START INPUT RECORDS

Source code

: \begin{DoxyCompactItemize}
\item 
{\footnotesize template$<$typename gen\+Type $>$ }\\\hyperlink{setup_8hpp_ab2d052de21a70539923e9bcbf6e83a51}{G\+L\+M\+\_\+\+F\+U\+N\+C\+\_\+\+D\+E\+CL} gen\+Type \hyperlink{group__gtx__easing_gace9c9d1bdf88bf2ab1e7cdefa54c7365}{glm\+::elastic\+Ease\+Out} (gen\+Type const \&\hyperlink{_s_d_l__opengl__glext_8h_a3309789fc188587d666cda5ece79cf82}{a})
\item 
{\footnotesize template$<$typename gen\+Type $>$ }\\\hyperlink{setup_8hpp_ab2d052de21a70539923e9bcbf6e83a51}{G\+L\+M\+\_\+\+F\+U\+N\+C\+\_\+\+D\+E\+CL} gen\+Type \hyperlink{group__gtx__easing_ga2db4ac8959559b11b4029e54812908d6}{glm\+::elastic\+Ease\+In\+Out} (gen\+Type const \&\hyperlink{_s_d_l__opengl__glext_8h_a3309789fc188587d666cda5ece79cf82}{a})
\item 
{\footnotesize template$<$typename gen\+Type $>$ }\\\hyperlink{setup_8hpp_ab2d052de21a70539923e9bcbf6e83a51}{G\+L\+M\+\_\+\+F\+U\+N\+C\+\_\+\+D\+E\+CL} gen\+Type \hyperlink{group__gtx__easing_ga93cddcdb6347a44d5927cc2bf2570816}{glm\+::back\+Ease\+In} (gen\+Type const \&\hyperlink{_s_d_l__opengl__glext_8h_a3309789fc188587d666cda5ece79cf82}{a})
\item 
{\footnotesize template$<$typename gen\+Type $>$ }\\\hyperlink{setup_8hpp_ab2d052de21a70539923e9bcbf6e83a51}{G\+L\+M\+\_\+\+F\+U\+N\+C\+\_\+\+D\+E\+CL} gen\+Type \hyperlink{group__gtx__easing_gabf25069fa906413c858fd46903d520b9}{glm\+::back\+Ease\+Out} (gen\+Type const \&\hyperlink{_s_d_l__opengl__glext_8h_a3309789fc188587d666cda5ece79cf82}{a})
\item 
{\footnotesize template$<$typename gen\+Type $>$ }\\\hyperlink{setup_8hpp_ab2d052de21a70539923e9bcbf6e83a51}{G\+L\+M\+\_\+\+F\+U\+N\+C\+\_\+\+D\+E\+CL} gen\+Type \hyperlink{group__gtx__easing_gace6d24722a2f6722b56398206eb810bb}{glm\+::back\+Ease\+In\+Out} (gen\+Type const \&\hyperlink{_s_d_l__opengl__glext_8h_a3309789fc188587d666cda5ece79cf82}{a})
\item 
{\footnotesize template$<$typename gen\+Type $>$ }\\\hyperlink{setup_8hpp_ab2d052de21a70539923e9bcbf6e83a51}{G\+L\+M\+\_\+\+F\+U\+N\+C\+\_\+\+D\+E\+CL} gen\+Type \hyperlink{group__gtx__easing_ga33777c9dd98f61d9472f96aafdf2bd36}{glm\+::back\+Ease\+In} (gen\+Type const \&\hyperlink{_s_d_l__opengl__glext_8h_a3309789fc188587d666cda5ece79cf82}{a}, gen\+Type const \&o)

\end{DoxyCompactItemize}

END INPUT RECORDS

▶ [HOW TO COMPLETE THIS TASK]: The full listing is to be written out again, exactly as shown.

▶ [PROBLEM SOLUTION]:
Source code

: \begin{DoxyCompactItemize}
\item 
{\footnotesize template$<$typename gen\+Type $>$ }\\\hyperlink{setup_8hpp_ab2d052de21a70539923e9bcbf6e83a51}{G\+L\+M\+\_\+\+F\+U\+N\+C\+\_\+\+D\+E\+CL} gen\+Type \hyperlink{group__gtx__easing_gace9c9d1bdf88bf2ab1e7cdefa54c7365}{glm\+::elastic\+Ease\+Out} (gen\+Type const \&\hyperlink{_s_d_l__opengl__glext_8h_a3309789fc188587d666cda5ece79cf82}{a})
\item 
{\footnotesize template$<$typename gen\+Type $>$ }\\\hyperlink{setup_8hpp_ab2d052de21a70539923e9bcbf6e83a51}{G\+L\+M\+\_\+\+F\+U\+N\+C\+\_\+\+D\+E\+CL} gen\+Type \hyperlink{group__gtx__easing_ga2db4ac8959559b11b4029e54812908d6}{glm\+::elastic\+Ease\+In\+Out} (gen\+Type const \&\hyperlink{_s_d_l__opengl__glext_8h_a3309789fc188587d666cda5ece79cf82}{a})
\item 
{\footnotesize template$<$typename gen\+Type $>$ }\\\hyperlink{setup_8hpp_ab2d052de21a70539923e9bcbf6e83a51}{G\+L\+M\+\_\+\+F\+U\+N\+C\+\_\+\+D\+E\+CL} gen\+Type \hyperlink{group__gtx__easing_ga93cddcdb6347a44d5927cc2bf2570816}{glm\+::back\+Ease\+In} (gen\+Type const \&\hyperlink{_s_d_l__opengl__glext_8h_a3309789fc188587d666cda5ece79cf82}{a})
\item 
{\footnotesize template$<$typename gen\+Type $>$ }\\\hyperlink{setup_8hpp_ab2d052de21a70539923e9bcbf6e83a51}{G\+L\+M\+\_\+\+F\+U\+N\+C\+\_\+\+D\+E\+CL} gen\+Type \hyperlink{group__gtx__easing_gabf25069fa906413c858fd46903d520b9}{glm\+::back\+Ease\+Out} (gen\+Type const \&\hyperlink{_s_d_l__opengl__glext_8h_a3309789fc188587d666cda5ece79cf82}{a})
\item 
{\footnotesize template$<$typename gen\+Type $>$ }\\\hyperlink{setup_8hpp_ab2d052de21a70539923e9bcbf6e83a51}{G\+L\+M\+\_\+\+F\+U\+N\+C\+\_\+\+D\+E\+CL} gen\+Type \hyperlink{group__gtx__easing_gace6d24722a2f6722b56398206eb810bb}{glm\+::back\+Ease\+In\+Out} (gen\+Type const \&\hyperlink{_s_d_l__opengl__glext_8h_a3309789fc188587d666cda5ece79cf82}{a})
\item 
{\footnotesize template$<$typename gen\+Type $>$ }\\\hyperlink{setup_8hpp_ab2d052de21a70539923e9bcbf6e83a51}{G\+L\+M\+\_\+\+F\+U\+N\+C\+\_\+\+D\+E\+CL} gen\+Type \hyperlink{group__gtx__easing_ga33777c9dd98f61d9472f96aafdf2bd36}{glm\+::back\+Ease\+In} (gen\+Type const \&\hyperlink{_s_d_l__opengl__glext_8h_a3309789fc188587d666cda5ece79cf82}{a}, gen\+Type const \&o)

\end{DoxyCompactItemize}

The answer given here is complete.